Pierogi ruskie
Zwyczajne pierogi ruskie.
Uwielbiam domowe pierogi, a najbardziej te, które robi moja mama. Lubię także te przygotowane własnoręcznie, ale niestety robię je bardzo rzadko/ wiele miesięcy w roku spędzam poza domem/………………ale robię i nie chwaląc się wychodzą mi całkiem niezłe /tego się niezapomina\.
Do przygotowania ciasta używam thermomiksu. Ciasto z takiego urządzenia jest doskonałe /odpowiednia konsystencja i doskonale wyrobione/. Wałkuję je przy użyciu maszynki , a więc pozostaje tylko wykrawanie i lepienie. Kiedyś robiłam wszystko ręcznie i dało się. Skoro jednak mogę sobie ułatwić i przyspieszyć cały proces………dlaczego więc nie?
ciasto:
- 500 g mąki pszennej
- 1 jajko
- 1 łyżka oliwy z oliwek
- ½ łyżeczki soli
- ok.1 szklanki ciepłej wody
nadzienie:
- 500 g ugotowanych ziemniaków
- 300 g białego sera
- 1 cebula
- olej lub oliwa do smażenia
- sól i pieprz do smaku
Wykonanie: Drobno pokrojoną cebulę podsmażyć na tłuszczu na złoty kolor. Ugotowane ziemniaki i ser przecisnąć przez praskę / zmielić lub ugnieść/,dodać cebulkę , doprawić do smaku solą i pieprzem, starannie wymieszać. Składniki na ciasto połączyć i zagnieść .Można to zrobić ręcznie na stolnicy lub w maszynie. Ciasto nie powinno być twarde. Ciasto rozwałkować partiami na grubość ok.2 mm i wykroić szklanką krążki. Nałożyć farsz, złożyć na pół i mocni zlepić brzegi.

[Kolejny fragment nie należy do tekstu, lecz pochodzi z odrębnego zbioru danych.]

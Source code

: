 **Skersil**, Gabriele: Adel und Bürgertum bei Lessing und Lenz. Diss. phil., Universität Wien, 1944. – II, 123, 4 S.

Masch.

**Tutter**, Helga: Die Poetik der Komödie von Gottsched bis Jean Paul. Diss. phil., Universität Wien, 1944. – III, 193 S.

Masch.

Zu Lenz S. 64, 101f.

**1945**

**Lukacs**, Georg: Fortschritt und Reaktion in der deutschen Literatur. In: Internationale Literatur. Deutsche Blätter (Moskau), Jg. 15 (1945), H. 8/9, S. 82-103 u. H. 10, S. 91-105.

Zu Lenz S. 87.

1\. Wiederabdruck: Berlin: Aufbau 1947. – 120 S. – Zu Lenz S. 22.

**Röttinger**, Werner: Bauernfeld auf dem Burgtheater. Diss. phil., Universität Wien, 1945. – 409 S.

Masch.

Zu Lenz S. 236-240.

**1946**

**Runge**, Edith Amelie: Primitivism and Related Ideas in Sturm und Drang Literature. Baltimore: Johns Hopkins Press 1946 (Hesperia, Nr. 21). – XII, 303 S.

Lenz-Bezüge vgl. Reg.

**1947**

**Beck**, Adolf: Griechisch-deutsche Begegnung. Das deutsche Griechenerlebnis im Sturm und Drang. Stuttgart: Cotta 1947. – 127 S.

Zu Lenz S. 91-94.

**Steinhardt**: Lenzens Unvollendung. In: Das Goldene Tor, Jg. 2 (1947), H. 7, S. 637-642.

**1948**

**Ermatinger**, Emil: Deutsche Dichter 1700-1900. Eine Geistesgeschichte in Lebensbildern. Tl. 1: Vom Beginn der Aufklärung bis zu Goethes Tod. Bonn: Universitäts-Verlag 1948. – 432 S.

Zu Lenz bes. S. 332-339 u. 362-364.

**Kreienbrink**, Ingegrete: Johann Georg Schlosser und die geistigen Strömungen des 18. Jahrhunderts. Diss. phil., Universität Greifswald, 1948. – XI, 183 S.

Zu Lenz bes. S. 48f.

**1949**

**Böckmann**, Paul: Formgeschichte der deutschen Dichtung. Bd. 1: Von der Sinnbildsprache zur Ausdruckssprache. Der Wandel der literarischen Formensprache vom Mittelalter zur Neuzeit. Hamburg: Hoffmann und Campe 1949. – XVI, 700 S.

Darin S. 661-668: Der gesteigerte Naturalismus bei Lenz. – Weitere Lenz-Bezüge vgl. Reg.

W dużym rondlu zagotować wodę, lekko posolić. Do wrzącej wody wrzucać partiami pierogi, lekko wymieszać drewnianą łyżką. Od chwili zagotowania gotować na wolnym ogniu ok.3 min /pierogi powinny wypłynąć na wierzch/. Pierogi wyjąć łyżką cedzakową, przełożyć na półmisek, polać stopionym masłem, masłem z cebulką lub skwarkami.
Pierogi można zlepiać palcami lub uzyć sprytnego urządzenia do pierogów.
Jesli zabraknie mi farszu ,a ciasta jest za dużo robię nadziewane placki przypiekane na blasze lub patelni. Tym razem jako nadzienie posłuzyła mi mozzarella.